Bei den Blauen sieht es etwas besser aus, immerhin sind wir Frauen schon 350 Wörter inklusive der vier Forderungen wert. Dabei geht es um das Schließen der Einkommensschere, tatsächlicher Gleichberechtigung statt heuchlerischer Gleichmacherei, medizinische und soziale Beratung vor geplanten Schwangerschaftsabbrüchen und Nulltoleranz gegenüber jeder Form von Gewalt und Unterdrückung von Frauen und Kindern.
Somit stellt sich die Frage: Können die Männer der FPÖ und ÖVP Frauenpolitik? Tendenziell möchte ich sagen: NEIN. Vielleicht braucht es auch eine persönliche Wahrnehmung über die Sorgen, die uns plagen. Vielleicht muss man erlebt haben, welche Schwierigkeiten man hat, wenn keine Betreuungseinrichtung da ist und man doch arbeiten gehen möchte. Vielleicht muss man am eigenen Leib wahrnehmen, dass man keine beruflichen Karrierechancen hat, wenn man jahrelang teilzeitbeschäftigt war. Vielleicht muss man Altersarmut fühlen, wenn man längere Beschäftigungspausen und Teilzeitphasen hatte.
Dass Herr Kurz hier wenig Erfahrung hat, ist unumstritten. Wie könnte man sonst auf die Idee kommen, dass der Ex-Mann den Kinderbonus (den die ÖVP fordert) an die Alleinerzieherin und Ex-Frau überweisen soll. Er hat vermutlich nicht gewusst, dass 50.000 Frauen ihre Unterhalts- und Alimentationsansprüche einklagen.
Vielleicht wäre es doch angebracht, darüber nachzudenken, dass ein Rechtsanspruch auf Kinderbetreuung vielen Frauen helfen könnte.
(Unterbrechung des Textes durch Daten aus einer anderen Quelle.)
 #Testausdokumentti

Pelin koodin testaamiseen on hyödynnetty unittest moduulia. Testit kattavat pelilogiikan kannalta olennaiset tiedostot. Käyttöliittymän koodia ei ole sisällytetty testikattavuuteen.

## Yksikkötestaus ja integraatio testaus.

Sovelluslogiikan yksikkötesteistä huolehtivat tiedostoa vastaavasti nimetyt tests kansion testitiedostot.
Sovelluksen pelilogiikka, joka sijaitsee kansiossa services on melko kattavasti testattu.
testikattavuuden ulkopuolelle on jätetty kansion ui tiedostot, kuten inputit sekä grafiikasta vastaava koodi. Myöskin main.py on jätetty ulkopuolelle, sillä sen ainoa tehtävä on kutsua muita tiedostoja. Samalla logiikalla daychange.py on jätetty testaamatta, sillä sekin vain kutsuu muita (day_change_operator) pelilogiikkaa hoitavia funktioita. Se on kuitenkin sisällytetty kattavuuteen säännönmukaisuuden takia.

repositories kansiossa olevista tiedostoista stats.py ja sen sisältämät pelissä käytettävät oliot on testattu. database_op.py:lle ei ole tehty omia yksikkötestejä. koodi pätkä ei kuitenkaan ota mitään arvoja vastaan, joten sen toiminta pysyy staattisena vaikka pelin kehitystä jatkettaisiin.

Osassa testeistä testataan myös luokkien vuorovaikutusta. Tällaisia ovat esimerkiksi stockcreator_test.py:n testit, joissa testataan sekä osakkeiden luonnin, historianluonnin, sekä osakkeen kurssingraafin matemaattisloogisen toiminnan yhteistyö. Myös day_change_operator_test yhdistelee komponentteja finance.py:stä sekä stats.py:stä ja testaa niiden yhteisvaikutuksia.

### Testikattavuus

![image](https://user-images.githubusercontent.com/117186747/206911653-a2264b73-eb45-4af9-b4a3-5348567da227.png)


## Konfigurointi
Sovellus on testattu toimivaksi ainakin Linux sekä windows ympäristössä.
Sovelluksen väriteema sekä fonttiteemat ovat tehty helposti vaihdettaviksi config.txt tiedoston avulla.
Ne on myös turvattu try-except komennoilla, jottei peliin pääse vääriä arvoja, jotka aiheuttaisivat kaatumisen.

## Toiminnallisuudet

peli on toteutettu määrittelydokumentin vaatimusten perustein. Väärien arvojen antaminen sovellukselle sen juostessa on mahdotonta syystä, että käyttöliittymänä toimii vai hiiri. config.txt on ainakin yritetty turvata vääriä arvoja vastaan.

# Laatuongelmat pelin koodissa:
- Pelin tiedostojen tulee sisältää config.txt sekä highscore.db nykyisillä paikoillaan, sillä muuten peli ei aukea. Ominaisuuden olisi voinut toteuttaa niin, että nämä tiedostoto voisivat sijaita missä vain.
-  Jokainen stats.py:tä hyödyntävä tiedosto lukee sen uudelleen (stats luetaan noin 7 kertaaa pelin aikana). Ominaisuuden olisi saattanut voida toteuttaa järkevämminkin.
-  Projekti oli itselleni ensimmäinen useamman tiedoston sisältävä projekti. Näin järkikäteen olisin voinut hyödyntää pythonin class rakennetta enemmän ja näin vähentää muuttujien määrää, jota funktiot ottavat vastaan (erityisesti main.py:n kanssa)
Das finden Sie zum Beispiel neben vielen Forderungen im Programm der SPÖ.
Da finden Sie auch das Recht auf einen Papamonat bei voller Entgeltfortzahlung, die Unterhaltsgarantie für Kinder, die Abschaffung der Anrechnung des Partnereinkommens bei Notstandshilfebezug, den Ausbau der Gewaltschutzeinrichtungen, den Mindestlohn von 1.500 Euro brutto für Vollzeit (Hinweis für die meisten Männer: ja das gibt es!), ein klares Bekenntnis zur Frauenquote auch in der Privatwirtschaft, aber auch die Anrechnung von Kindererziehungszeiten auf die höhere Ausgleichszulage der Pensionistinnen.
Liebe Frauen, Töchter, Mütter, Großmütter, Feministinnen, Alleinerzieherinnen! Welcher Gruppe ihr euch immer dazugehörig fühlt und darüber hinaus!
Schaut euch die Wahlprogramme an und denkt nach, wer Politik für euch macht! Eine Politik der Gleichstellung, eine Politik der Gleichberechtigung, eine Politik für ein leichteres Sein, ein leichteres Tun und eine Politik für eine offene Gesellschaft, in der Frauen eine wichtige Aufgabe haben, nämlich Rahmenbedingungen für die Kinder und Enkelkinder zu schaffen, die diesen ein besseres Leben ermöglichen! Dazu braucht es sozialdemokratische Politik!